Algiz XRW assists scientists on the frozen Arctic sea

With help from the Algiz XRW portable rugged notebook computer from Handheld Group, two scientists hosted the Arctic Science Field Logistics project from autumn to spring 2013-14, providing researchers from around the world a unique opportunity to collect scientific data in a remote Arctic location. This rugged notebook assisted with recording and storing scientific data, keeping open lines of communication with stakeholders across the world, navigating around icebergs, tracking location data and anticipating stormy weather.


Perform advanced scientific research and collect data while overwintering on the Arctic Ocean, keeping open lines of communication with scientists across the world.


Entrust daily data-collection, communication and navigation tasks to the ultra-rugged ALGIZ XRW notebook from Handheld.


With the help of reliable rugged technology, contribute important observations and discoveries to expand the scientific community's understanding of Arctic ecosystems.


In the summer of 2013, French researcher and explorer Alan Le Tressoler and Norwegian marine biologist Elin Austerheim prepared to journey to Greenland from Brest, France to spend nearly a year frozen in ice off the east coast of Greenland in the Argelvor: a 43-foot steel sailboat equipped with an onboard laboratory.

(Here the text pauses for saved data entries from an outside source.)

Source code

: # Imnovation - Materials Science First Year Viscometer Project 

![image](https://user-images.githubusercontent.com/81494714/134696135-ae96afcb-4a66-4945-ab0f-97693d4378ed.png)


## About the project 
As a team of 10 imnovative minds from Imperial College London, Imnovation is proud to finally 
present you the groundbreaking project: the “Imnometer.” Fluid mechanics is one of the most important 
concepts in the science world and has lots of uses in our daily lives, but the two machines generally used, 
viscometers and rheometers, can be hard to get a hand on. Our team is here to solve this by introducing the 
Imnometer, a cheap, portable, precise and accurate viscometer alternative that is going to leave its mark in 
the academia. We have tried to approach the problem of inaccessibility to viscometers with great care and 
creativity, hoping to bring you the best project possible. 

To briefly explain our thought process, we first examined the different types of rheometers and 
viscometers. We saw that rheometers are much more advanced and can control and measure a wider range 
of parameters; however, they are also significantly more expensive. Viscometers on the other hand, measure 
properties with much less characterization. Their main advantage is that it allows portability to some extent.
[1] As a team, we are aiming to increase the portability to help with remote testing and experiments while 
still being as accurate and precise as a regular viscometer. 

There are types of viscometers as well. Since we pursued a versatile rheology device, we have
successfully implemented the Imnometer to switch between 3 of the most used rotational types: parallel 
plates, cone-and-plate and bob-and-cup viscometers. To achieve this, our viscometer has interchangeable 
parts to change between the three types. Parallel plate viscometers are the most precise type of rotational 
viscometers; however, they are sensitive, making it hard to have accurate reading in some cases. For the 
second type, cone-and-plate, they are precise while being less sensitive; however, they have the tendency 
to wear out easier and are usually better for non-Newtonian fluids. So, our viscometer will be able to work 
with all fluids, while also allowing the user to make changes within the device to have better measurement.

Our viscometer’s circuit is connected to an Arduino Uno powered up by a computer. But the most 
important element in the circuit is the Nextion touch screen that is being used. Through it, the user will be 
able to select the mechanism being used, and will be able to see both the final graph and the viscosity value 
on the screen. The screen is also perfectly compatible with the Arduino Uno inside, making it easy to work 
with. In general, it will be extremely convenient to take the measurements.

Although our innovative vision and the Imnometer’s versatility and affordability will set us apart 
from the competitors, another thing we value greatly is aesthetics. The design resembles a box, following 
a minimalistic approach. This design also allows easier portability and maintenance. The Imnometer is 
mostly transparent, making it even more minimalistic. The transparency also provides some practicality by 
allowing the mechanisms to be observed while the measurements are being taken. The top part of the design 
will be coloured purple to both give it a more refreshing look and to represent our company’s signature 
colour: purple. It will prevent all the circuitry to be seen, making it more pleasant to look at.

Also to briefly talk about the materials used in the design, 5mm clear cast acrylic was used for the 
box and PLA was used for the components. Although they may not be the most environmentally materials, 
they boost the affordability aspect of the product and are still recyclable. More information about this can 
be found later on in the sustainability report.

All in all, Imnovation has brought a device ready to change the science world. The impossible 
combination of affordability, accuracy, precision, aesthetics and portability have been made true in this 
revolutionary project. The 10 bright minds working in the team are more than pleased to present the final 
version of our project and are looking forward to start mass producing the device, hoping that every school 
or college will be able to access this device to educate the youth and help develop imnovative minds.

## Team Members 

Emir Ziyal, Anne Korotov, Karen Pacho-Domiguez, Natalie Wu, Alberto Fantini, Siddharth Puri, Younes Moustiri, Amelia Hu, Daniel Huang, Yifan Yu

"It never ceases to amaze me how much preparation is needed to get ready for this type of expedition," Le Tressoler says. "You have to be able to do repairs if something breaks or malfunctions — and it's not like we could take a quick trip to the store after the ice froze."

Perhaps the most important preparation the crew made was to ensure they were using reliable, powerful technology to keep open lines of communication with the outside world. So the scientists turned to what they knew worked: the Algiz XRW. This portable computer had accompanied Le Tressoler on a 2012 expedition to the geographic North Pole with excellent results, and he was eager to use it again in Greenland.

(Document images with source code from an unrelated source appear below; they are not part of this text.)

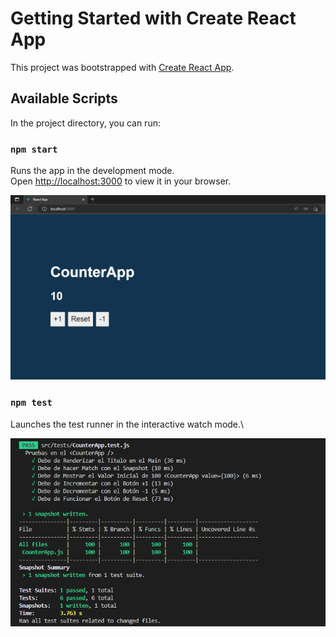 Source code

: # Getting Started with Create React App

This project was bootstrapped with [Create React App](https://github.com/facebook/create-react-app).

## Available Scripts
In the project directory, you can run:

### `npm start`
Runs the app in the development mode.\
Open [http://localhost:3000](http://localhost:3000) to view it in your browser.

![alt tag](https://github.com/juancr5/Aplicaciones-React/blob/main/images/02%20Counter%20App.jpg)<br/>


### `npm test`

Launches the test runner in the interactive watch mode.\

![alt tag](https://github.com/juancr5/Aplicaciones-React/blob/main/images/02%20Counter%20App%20Test.jpg)<br/>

"The Algiz XRW is the only electronic device on board I trust. Many other devices couldn't survive in these conditions," Le Tressoler says. "It had a rough life up here, but it held up with no problem."

Austerheim agrees: "Most equipment that runs on batteries doesn't cope well in low temperatures, but we could rely on this rugged computer to be functional."

The Algiz XRW is IP65-rated, which means it's completely dustproof and waterproof, and it passes stringent MIL-STD-810G standards for surviving extreme temperatures, humidity, drops and vibrations. Despite its strength, this rugged notebook is compact enough to carry around, weighing just 1.6 kilograms (3.5 pounds). Two USB ports and an RS232 port allowed the scientists to connect a satellite phone and a range of scientific instruments for collecting data in the field.

Using the Algiz XRW in combination with their satellite phone, Austerheim and Le Tressoler could download and view maps and sea-ice charts, receive weather forecasts and anticipate upcoming winter storms, communicate with scientists across the world about ongoing projects, send and receive email, update their blog and website, and make phone calls.


The Algiz XRW proved to be an invaluable navigation tool during the journey to Greenland. Its integrated GPS and electronic chart-plotting capabilities helped guide the way, and its ruggedness and portability made it a convenient and reliable device to have on board.

"Since the XRW is waterproof, we could keep it up on the deck with us," Le Tressoler says.

The researchers arrived at Amdrup Havn, a small bay, in mid-September. By the time the sea ice solidified in late autumn, the scientific base on the Argelvor was ready to host visiting scientists with a small lab that included a microscope, vacuum pumps for water filtration, and storage for samples. It also provided field equipment such as a pulka sled, a camp stove, tents and sleeping bags that would allow up to six people to live aboard the boat.


Each week for several months, Austerheim and Le Tressoler collected, filtered and preserved samples of snow and ice for the Ampére Laboratory's Environmental Microbial Genomics group and the Laboratory of Glaciology and Environmental Geophysics. Visiting scientists from these institutions then used the specimens to study the transfer of microorganisms among the atmosphere, snow and ice, providing insights into their role in the ecosystem's nutrient and contaminant cycling.

On behalf of the International Research Institute of Stavanger, the Argelvor crew also conducted a controlled experiment that mimicked an oil spill, then analysed microcommunities to see how they reacted to oil exposure over time.

Sampling instruments hooked up to the Algiz XRW assisted the scientists in their collection and analysis. The primary instrument they used was a device known as a CTD that measures conductivity, temperature and density, allowing scientists to analyze physical conditions such as temperature and salinity throughout a water column.

Ornithologists used the project's equipment to study the feeding behaviour of Arctic seabirds called little auks. They attached a lightweight temperature and depth logger to the birds' legs, and after three days retrieved the loggers. Connecting them directly to the Algiz XRW, they learned how long the little auks flew and how deep they swam to find food.


The Arctic Science Field Logistics project, with the help of rugged mobile technology, provided a way for scientists across the world to work together side by side in one of the world's most remote, most challenging and least studied environments.

It was collaboration, communication and connection at its best — all made possible with rugged mobile technology.